Single by Kai

from the EP Rover
- Language: Korean
- Released: March 13, 2023
- Studio: SM Starlight (Seoul)
- Genre: Dancehall; dance;
- Length: 2:54
- Label: SM; Dreamus;
- Composers: Dara; Cristian Tarcea; YNGA; Valentina Nikova; Young Chance; Gabriel Brandes;
- Lyricist: Park Tae-won
- Producers: Cristian Tarcea; Imlay;

Kai singles chronology
| "Peaches" (2021) | "Rover" (2023) | "Adult Swim" (2025) |

Music video
- "Rover" on YouTube

= Rover (Kai song) =

"Rover" is a song recorded by South Korean singer Kai for his third extended play of the same name. It was released as the EP's lead single by SM Entertainment on March 13, 2023.

==Background and release==
In February 2023, SM confirmed that Kai would release a new solo album. On February 17, SM announced that his new EP, Rover, would be released on March 13. The song was released alongside the extended play and its music video on March 13.

==Composition==
Once composed by Bulgarian singer Dara, who sold the original song titled "Mr. Rover" to KAI, "Rover" was composed by Cristian Tarcea, Dara, Valentina Nikova, YNGA, Gabriel Brandes and Young Chance, with the arrangement held by Tarcea and Imlay.

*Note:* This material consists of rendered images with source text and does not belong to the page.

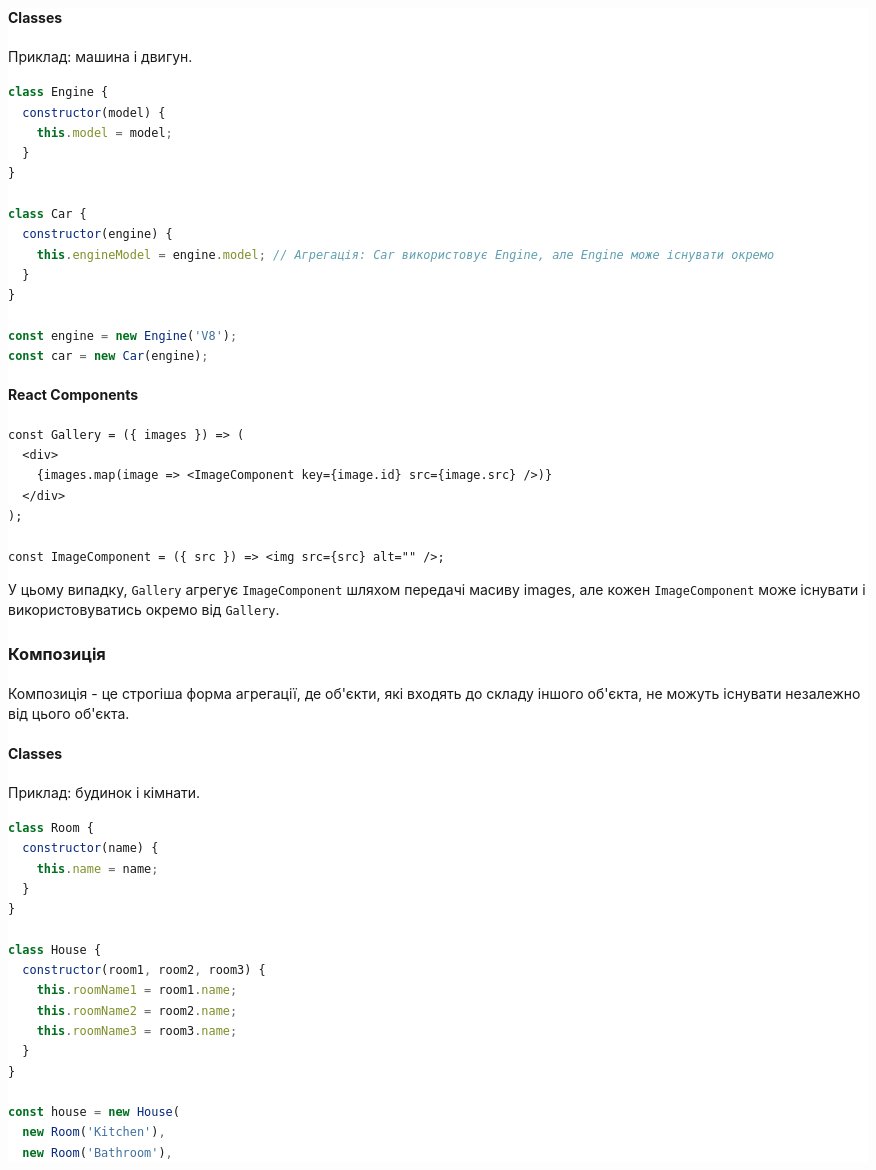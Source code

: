 #### Classes

Приклад: машина і двигун.

```javascript
class Engine {
  constructor(model) {
    this.model = model;
  }
}

class Car {
  constructor(engine) {
    this.engineModel = engine.model; // Агрегація: Car використовує Engine, але Engine може існувати окремо
  }
}

const engine = new Engine('V8');
const car = new Car(engine);

```

#### React Components

```tsx
const Gallery = ({ images }) => (
  <div>
    {images.map(image => <ImageComponent key={image.id} src={image.src} />)}
  </div>
);

const ImageComponent = ({ src }) => <img src={src} alt="" />;
```

У цьому випадку, `Gallery` агрегує `ImageComponent` шляхом передачі масиву images, але кожен `ImageComponent` може
існувати і використовуватись окремо від `Gallery`.

### Композиція

Композиція - це строгіша форма агрегації, де об'єкти, які входять до складу іншого об'єкта, не можуть існувати незалежно
від цього об'єкта.

#### Classes

Приклад: будинок і кімнати.

```javascript
class Room {
  constructor(name) {
    this.name = name;
  }
}

class House {
  constructor(room1, room2, room3) {
    this.roomName1 = room1.name;
    this.roomName2 = room2.name;
    this.roomName3 = room3.name;
  }
}

const house = new House(
  new Room('Kitchen'),
  new Room('Bathroom'),
```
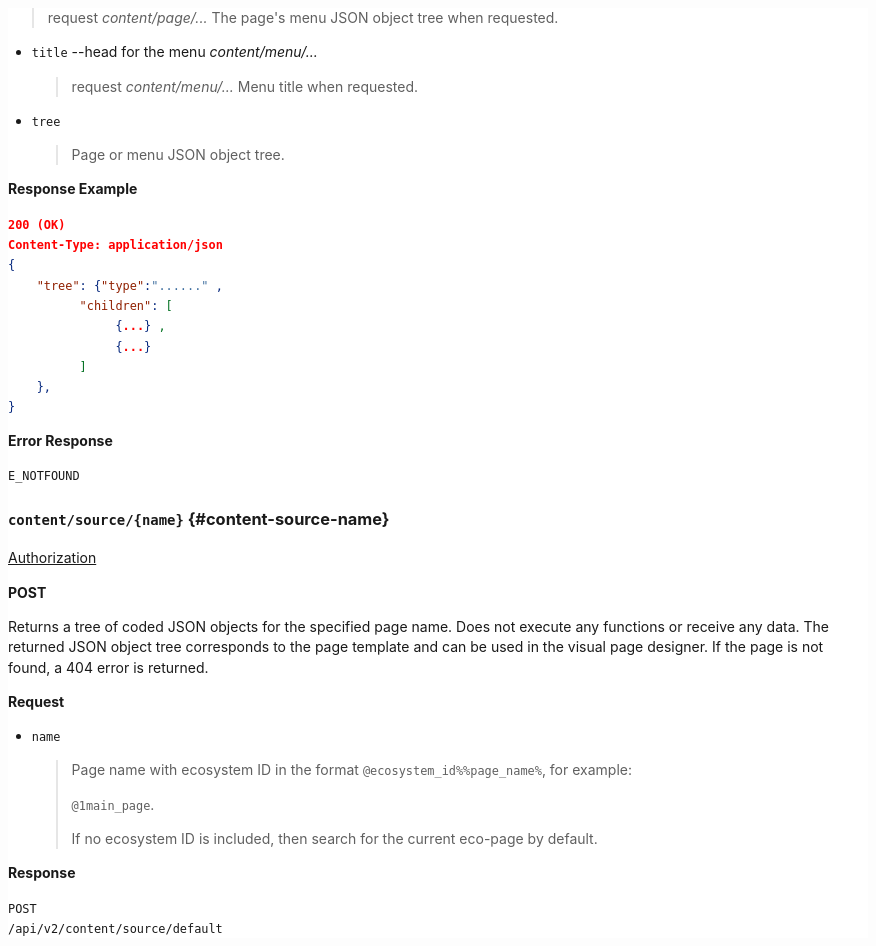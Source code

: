   > request _content/page/\..._ The page's menu JSON object tree when requested.

- `title` --head for the menu _content/menu/\..._

  > request _content/menu/\..._ Menu title when requested.

- `tree`

  > Page or menu JSON object tree.

**Response Example**

```json
200 (OK)
Content-Type: application/json
{
    "tree": {"type":"......" ,
          "children": [
               {...} ,
               {...}
          ]
    },
}
```

**Error Response**

`E_NOTFOUND`

### `content/source/{name}` {#content-source-name}

[Authorization](#authorization)

**POST**

Returns a tree of coded JSON objects for the specified page name. Does not
execute any functions or receive any data. The returned JSON object tree
corresponds to the page template and can be used in the visual page designer. If
the page is not found, a 404 error is returned.

**Request**

- `name`

  > Page name with ecosystem ID in the format `@ecosystem_id%%page_name%`, for
  > example:
  >
  > `@1main_page`.
  >
  > If no ecosystem ID is included, then search for the current eco-page by
  > default.

**Response**

```text
POST
/api/v2/content/source/default
```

Described as a dancehall song with heavy bass, marimba, bells and various percussion instruments. The lyrics, which were written by Park Tae-won, discuss freeing onself from the restraints of others' viewpoints and living freely as a "wanderer". The song was composed in the key of C♯ minor, with a tempo of 186 beats per minute.

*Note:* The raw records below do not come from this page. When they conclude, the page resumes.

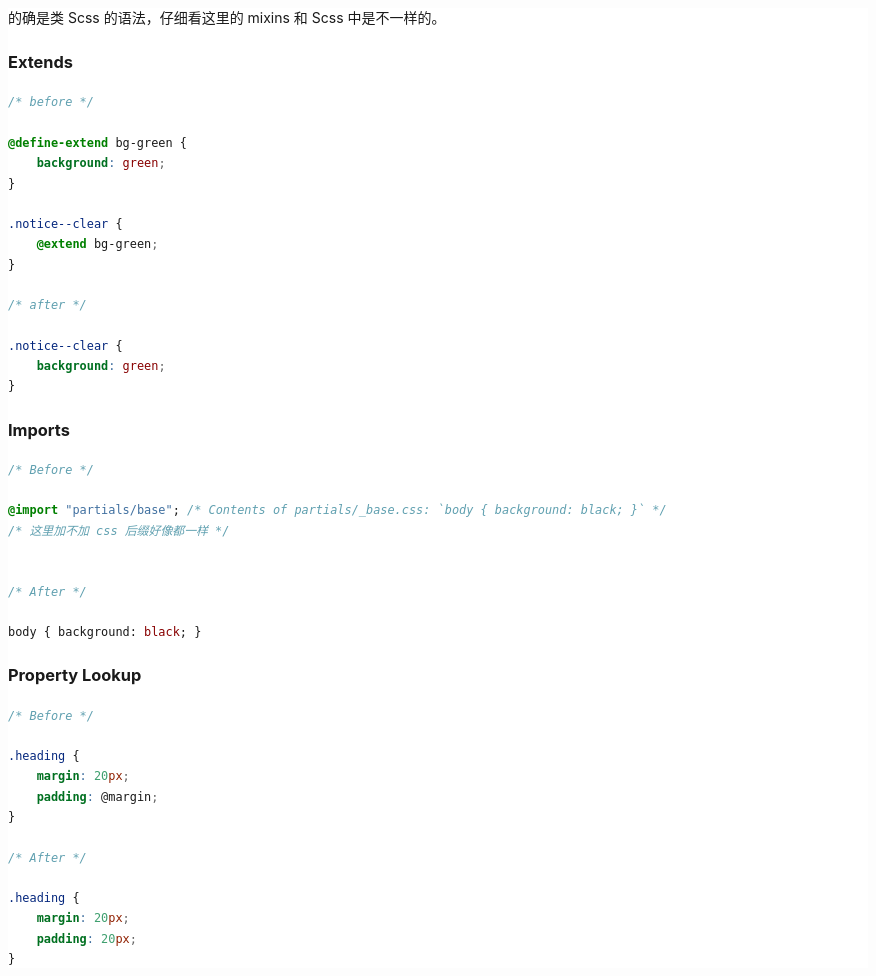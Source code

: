 的确是类 Scss 的语法，仔细看这里的 mixins 和 Scss 中是不一样的。    

### Extends   

```Scss
/* before */

@define-extend bg-green {
	background: green;
}

.notice--clear {
	@extend bg-green;
}

/* after */

.notice--clear {
	background: green;
}
```   

### Imports

```Sass
/* Before */

@import "partials/base"; /* Contents of partials/_base.css: `body { background: black; }` */
/* 这里加不加 css 后缀好像都一样 */


/* After */

body { background: black; }
```    

### Property Lookup

```scss
/* Before */

.heading {
	margin: 20px;
	padding: @margin;
}

/* After */

.heading {
	margin: 20px;
	padding: 20px;
}
```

==Music video and promotion==
The music video was directed by Kim Ki-hyun and Lee Hye-su of Swisher was released alongside the song by SM Entertainment on March 13. It was inspired by the films Billy Elliot (2000) and Catch Me If You Can (2002).

One hour before the release, Kai held a live broadcast through Exo's YouTube and TikTok channels in which he talked about his EP, songs and production process. He promoted the song with televised live performances on various South Korean music programs, including M Countdown, Music Bank, Show! Music Core and Inkigayo.

==Commercial performance==
The song debuted at number 23 on Circle Digital Chart issue dated March 12 to 18, 2023. It also debuted at number one and 76 on the component Download Chart and BGM Chart, respectively.

==Critical reception==
On NMEs midyear list of the best K-pop songs of 2023, Sara Delgado wrote that the song "exceed expectations" and called it "an immediately enthralling earworm that still resonates through social media months after its release".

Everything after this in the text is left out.